◆ **Provided data**

########

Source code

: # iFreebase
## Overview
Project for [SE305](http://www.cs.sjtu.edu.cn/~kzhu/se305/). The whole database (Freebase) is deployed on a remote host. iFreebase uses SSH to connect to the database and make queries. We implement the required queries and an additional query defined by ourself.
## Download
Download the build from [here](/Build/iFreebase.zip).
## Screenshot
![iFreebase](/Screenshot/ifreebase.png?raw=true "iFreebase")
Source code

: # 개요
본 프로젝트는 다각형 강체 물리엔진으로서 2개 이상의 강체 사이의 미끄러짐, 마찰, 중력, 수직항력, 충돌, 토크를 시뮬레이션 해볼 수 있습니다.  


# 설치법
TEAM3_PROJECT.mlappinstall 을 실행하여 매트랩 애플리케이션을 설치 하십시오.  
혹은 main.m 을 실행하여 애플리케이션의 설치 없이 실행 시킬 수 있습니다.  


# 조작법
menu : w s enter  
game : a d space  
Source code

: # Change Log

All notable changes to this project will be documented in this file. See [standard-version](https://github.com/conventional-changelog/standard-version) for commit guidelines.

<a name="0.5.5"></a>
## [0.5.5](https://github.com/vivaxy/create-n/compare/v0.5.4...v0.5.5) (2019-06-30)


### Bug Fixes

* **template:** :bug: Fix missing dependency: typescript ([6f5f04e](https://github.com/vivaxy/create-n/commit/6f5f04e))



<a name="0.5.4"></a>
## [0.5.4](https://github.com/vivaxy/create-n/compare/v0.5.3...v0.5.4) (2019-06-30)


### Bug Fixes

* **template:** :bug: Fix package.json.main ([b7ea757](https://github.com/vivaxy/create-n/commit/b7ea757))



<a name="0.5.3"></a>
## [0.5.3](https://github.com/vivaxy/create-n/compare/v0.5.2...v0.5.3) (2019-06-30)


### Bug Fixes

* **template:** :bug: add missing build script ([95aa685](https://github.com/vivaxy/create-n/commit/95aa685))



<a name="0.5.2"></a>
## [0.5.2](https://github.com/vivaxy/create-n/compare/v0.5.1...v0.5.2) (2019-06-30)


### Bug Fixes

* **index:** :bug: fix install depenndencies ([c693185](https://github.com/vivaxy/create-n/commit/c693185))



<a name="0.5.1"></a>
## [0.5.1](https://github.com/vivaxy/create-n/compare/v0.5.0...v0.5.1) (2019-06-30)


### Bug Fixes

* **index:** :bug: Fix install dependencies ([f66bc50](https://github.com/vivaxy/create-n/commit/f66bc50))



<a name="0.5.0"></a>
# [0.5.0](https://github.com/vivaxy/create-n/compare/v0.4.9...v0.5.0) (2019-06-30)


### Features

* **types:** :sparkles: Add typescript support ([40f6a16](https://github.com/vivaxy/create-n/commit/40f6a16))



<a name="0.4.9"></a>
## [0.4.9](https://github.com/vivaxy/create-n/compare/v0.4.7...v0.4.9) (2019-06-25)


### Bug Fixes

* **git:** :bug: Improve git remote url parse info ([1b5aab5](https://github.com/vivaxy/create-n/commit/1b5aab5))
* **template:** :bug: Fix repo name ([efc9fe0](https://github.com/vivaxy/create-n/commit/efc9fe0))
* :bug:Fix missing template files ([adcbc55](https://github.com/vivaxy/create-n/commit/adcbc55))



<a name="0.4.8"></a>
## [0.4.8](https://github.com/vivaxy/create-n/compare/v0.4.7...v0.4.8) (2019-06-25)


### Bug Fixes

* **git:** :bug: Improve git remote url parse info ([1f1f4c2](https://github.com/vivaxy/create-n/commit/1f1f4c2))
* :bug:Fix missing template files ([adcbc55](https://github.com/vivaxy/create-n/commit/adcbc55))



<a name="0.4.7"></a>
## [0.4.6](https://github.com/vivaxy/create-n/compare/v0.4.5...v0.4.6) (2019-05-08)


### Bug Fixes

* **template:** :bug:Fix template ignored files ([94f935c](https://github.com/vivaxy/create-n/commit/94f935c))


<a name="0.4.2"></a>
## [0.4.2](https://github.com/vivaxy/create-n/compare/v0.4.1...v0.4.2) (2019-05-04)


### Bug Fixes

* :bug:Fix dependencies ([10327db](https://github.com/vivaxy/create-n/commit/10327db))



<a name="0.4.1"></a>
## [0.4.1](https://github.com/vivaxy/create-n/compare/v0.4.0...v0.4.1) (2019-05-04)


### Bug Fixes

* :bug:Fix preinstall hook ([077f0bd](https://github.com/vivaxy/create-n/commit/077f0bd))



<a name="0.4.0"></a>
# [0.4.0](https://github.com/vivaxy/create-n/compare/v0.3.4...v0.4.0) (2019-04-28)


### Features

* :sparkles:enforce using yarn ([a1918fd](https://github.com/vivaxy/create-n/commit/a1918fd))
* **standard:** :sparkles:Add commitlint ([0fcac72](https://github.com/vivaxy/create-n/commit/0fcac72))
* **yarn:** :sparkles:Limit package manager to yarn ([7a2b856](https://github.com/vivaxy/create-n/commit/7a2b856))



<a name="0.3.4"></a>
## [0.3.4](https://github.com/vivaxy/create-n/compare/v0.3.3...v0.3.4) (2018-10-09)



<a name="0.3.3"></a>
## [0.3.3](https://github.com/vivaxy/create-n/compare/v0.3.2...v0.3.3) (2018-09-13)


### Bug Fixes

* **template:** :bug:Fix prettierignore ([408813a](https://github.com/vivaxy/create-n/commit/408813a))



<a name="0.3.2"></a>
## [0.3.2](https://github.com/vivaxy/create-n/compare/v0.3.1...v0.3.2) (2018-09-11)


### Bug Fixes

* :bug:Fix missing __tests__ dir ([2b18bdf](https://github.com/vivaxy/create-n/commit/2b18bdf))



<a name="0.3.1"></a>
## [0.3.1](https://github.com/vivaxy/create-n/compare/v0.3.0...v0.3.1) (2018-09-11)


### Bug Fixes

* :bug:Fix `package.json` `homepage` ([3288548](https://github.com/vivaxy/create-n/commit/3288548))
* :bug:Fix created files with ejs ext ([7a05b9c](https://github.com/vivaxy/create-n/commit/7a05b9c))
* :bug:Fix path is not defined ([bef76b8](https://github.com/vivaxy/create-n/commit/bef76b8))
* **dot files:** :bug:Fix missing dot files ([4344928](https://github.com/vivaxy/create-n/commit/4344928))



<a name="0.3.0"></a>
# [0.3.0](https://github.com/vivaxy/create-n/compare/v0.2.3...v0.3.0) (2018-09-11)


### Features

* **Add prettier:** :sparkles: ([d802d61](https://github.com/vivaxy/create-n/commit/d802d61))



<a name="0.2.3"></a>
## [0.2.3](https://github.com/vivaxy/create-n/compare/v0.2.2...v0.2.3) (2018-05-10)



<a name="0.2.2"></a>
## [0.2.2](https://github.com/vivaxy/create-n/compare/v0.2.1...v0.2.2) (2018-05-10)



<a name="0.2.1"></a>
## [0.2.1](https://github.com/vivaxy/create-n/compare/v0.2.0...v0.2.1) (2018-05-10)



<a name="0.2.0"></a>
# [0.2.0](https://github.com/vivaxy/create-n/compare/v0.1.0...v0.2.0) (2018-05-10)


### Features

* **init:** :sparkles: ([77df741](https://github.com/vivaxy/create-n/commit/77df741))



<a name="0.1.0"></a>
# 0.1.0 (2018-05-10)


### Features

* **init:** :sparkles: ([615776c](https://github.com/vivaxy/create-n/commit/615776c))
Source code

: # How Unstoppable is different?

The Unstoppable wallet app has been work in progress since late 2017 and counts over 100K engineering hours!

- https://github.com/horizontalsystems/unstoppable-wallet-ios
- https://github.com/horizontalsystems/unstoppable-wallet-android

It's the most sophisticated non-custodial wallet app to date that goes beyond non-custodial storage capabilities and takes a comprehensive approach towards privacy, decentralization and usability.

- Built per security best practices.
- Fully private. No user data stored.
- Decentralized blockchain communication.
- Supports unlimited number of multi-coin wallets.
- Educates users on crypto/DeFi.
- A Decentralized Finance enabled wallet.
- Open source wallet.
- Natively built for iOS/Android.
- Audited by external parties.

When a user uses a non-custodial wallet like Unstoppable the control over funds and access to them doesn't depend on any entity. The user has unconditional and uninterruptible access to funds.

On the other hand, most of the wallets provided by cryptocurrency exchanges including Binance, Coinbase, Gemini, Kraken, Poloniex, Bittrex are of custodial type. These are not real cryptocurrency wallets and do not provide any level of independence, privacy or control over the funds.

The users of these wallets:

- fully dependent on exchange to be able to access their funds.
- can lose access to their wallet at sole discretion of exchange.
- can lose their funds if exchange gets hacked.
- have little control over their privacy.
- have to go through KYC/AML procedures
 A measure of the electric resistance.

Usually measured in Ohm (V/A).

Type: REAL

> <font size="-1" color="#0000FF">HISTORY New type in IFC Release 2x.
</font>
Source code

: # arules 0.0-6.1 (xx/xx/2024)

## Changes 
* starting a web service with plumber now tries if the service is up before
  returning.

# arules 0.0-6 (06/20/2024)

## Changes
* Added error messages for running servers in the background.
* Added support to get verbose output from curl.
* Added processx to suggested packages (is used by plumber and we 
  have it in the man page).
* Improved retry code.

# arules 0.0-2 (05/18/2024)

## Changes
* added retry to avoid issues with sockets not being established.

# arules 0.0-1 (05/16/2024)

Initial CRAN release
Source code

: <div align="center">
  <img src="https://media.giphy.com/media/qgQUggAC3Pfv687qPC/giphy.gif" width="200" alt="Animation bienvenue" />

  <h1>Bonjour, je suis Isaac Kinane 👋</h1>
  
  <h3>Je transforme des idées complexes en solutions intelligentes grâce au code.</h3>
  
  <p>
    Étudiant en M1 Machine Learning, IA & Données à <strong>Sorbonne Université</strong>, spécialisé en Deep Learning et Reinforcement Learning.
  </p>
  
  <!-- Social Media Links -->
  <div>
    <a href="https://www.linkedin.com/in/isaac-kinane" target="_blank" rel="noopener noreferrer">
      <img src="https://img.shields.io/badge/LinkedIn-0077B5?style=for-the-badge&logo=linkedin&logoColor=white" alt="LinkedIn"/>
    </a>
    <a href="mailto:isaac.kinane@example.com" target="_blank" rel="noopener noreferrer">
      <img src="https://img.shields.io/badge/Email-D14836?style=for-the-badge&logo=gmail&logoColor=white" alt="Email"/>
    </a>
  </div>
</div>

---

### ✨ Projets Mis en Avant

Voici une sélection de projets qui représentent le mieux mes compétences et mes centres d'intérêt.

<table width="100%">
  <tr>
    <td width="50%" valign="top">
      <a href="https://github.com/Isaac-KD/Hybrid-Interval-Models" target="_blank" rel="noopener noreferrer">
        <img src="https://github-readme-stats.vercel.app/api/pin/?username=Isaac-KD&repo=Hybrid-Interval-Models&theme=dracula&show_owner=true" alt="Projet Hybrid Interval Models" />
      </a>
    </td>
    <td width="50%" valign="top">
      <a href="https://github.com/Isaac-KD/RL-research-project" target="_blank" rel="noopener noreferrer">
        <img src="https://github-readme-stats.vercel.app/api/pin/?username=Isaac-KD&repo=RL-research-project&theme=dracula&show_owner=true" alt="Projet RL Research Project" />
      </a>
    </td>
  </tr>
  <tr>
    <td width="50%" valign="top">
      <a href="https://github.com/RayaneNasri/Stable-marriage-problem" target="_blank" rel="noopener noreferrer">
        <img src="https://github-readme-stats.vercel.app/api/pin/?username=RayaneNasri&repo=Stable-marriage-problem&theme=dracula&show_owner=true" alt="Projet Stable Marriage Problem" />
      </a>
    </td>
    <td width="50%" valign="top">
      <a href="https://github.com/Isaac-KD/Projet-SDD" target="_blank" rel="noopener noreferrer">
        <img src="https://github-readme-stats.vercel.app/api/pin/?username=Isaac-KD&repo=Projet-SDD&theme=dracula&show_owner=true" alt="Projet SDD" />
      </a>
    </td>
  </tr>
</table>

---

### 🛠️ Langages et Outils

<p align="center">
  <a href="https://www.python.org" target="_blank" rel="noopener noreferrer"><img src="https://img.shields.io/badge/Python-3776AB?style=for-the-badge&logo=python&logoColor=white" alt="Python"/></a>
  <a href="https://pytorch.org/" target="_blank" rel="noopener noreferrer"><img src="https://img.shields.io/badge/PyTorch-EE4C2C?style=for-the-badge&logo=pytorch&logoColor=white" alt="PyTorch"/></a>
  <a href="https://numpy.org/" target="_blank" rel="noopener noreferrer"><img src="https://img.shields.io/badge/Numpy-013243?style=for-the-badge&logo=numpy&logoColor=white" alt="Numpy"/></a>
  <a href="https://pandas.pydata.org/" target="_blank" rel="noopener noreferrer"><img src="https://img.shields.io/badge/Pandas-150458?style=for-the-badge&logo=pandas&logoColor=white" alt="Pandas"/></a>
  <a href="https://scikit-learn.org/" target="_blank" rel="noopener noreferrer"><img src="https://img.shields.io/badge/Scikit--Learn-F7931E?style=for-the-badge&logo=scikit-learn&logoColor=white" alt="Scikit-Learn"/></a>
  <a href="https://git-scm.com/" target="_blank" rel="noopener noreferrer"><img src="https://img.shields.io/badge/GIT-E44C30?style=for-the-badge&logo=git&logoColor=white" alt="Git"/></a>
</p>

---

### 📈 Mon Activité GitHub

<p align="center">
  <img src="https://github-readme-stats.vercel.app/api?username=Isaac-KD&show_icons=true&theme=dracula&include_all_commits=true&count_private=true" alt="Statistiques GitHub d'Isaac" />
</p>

########

◆ **Action item**
Copy each line above where the string "files" occurs.

◆ **Answer box**
* :bug:Fix missing template files ([adcbc55](https://github.com/vivaxy/create-n/commit/adcbc55))
* :bug:Fix missing template files ([adcbc55](https://github.com/vivaxy/create-n/commit/adcbc55))
* **template:** :bug:Fix template ignored files ([94f935c](https://github.com/vivaxy/create-n/commit/94f935c))
* :bug:Fix created files with ejs ext ([7a05b9c](https://github.com/vivaxy/create-n/commit/7a05b9c))
* **dot files:** :bug:Fix missing dot files ([4344928](https://github.com/vivaxy/create-n/commit/4344928))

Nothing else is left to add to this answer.